This article uses the classes provided by C # And. NET to easily create a program that captures the source code of webpage content. HTTP is one of the most basic protocols for WWW Data Access. NET provides two object classes: HTTPWebRequest and HTTPWebResponse, which are used to send requests and obtain responses to a resource respectively. To get the content of a resource, we first specify a URL address to be crawled, use the HTTPWebRequest object for request, and use the HTTPWebResponse object to receive response results, finally, use the TextStream object to extract the information we want and print it out on the console.
The following describes how to implement this function:
Step 1: Open VS. NET, click "file"-"New"-"project", select "Visual C # project" as the project type, and select "Windows application" as the template ",
Step 2: add the Label1, Button1, TextBox1, and TextBox2 controls to Form1, and change the Multiline attribute of TextBox2 to True,
Step 3: Right-click the Form1 form, select "view code", and enter:
Using System. IO; Using System. Net; Using System. Text;
Private void button#click (object sender, System. EventArgs e) {
} |
Enter the following code between the brackets:
Byte [] buf = new byte [1, 38192]; HttpWebRequest request = (HttpWebRequest) WebRequest. Create (textBox1.Text ); HttpWebResponse response = (HttpWebResponse) Request. GetResponse (); Stream resStream = response. GetResponseStream (); Int count = resStream. Read (buf, 0, buf. Length ); TextBox2.Text = Encoding. Default. GetString (buf, 0, Count ); ResStream. Close (); |
Step 4: click "Save all" and press "F5" to run the application. In the single-line text box after "Enter URL address:", enter http://lucky.myrice.com/down.htmand click "HTML code, the code for this address is displayed!

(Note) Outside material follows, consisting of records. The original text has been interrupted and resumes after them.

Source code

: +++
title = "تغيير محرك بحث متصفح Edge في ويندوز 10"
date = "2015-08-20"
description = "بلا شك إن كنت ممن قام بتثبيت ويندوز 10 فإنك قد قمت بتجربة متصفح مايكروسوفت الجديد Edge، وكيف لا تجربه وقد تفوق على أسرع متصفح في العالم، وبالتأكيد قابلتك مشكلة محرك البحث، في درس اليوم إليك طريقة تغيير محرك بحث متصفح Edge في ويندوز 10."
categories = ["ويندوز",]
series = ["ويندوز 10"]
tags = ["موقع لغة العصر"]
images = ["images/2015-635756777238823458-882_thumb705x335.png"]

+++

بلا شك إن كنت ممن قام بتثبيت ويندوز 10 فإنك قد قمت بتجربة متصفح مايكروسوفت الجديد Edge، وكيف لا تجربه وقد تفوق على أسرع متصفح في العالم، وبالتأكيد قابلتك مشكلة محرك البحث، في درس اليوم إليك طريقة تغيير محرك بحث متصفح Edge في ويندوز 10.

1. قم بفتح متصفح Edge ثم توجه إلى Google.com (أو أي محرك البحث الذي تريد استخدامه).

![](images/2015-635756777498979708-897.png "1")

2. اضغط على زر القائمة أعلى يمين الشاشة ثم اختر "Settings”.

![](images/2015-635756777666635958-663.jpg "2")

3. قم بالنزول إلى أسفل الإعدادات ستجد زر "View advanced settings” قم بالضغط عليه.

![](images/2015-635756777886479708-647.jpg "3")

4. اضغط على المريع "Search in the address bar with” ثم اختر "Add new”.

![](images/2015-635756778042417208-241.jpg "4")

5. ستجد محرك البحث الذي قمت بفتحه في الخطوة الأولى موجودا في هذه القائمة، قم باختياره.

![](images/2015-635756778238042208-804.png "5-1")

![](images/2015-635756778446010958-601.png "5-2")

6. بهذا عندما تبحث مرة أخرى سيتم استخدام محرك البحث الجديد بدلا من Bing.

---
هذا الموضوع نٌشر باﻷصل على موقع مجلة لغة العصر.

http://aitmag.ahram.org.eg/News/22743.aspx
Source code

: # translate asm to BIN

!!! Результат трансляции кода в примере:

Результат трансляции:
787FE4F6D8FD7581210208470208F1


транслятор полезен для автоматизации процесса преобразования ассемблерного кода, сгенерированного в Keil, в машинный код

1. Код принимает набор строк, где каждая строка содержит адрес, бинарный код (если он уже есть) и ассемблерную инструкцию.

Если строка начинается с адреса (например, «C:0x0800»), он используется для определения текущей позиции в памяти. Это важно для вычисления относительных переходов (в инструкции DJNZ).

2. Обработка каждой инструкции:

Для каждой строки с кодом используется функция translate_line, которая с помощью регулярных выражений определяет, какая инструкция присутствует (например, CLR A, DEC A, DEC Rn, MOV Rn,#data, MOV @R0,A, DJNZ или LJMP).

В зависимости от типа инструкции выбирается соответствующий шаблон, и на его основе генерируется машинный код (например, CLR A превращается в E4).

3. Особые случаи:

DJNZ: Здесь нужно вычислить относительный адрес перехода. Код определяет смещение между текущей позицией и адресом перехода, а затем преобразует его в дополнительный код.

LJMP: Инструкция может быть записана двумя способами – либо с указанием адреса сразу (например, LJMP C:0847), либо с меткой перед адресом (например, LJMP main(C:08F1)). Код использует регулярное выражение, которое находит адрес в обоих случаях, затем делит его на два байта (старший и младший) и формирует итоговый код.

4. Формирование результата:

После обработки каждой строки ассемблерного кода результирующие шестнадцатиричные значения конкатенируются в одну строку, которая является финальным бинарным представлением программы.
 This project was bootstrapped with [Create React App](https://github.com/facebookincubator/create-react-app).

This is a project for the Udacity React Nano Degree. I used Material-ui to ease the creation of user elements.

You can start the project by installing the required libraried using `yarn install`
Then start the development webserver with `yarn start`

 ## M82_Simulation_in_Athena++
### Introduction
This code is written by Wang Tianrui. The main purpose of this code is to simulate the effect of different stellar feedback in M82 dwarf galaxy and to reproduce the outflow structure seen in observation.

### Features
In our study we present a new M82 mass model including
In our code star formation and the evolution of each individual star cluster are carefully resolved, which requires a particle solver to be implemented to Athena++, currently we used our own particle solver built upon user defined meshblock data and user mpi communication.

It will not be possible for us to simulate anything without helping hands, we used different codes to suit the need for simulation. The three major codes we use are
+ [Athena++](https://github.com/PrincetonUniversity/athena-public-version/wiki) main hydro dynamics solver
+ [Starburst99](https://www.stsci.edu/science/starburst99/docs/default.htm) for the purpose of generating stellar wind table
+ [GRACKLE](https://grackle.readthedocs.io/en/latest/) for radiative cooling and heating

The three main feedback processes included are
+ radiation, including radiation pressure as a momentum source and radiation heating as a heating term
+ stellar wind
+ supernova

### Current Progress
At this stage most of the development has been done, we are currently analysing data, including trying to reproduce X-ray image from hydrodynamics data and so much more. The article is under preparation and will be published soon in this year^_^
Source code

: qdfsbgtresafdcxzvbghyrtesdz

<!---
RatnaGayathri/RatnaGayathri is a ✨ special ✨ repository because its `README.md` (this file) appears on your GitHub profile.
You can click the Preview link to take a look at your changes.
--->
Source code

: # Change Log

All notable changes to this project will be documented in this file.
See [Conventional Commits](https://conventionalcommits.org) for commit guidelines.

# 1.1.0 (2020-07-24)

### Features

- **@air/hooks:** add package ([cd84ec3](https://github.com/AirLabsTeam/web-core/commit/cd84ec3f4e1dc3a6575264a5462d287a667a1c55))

Next, we will analyze the above program:
The function of the above program is to capture the webpage token. First, we instantiate the HttpWebRequest object and use the static method Create () of the WebRequest class. The string parameter of this method is the URL address of the page to be requested () the method returns the WebRequest type. We must shape it (that is, type conversion) to the HttpWebRequest type, and then assign it to the request variable. Once an HttpWebRequest object is created, you can use its GetResponse () method to return a WebResponse object, and then form it into an HttpWebResponse object and assign it to the response variable. Now, you can use the GetResponseStream () method of the response object to get the response text Stream, and finally use the Read () method of the Stream object () the method puts the returned response information in the buf of the byte array we initially created. Read () has three parameters: the byte array to be put, the starting position of the byte array, length of the byte array. Finally, convert the byte into a string. Note: The Default encoding is used here. It uses the Default encoding method, so we do not need to convert the character encoding. You can also use WebRequest and WebResponse to implement the above functions. The Code is as follows:
WebRequest request = WebRequest. Create (textBox1.Text ); WebResponse response = request. GetResponse (); |
Enter other URLs to see if they are convenient!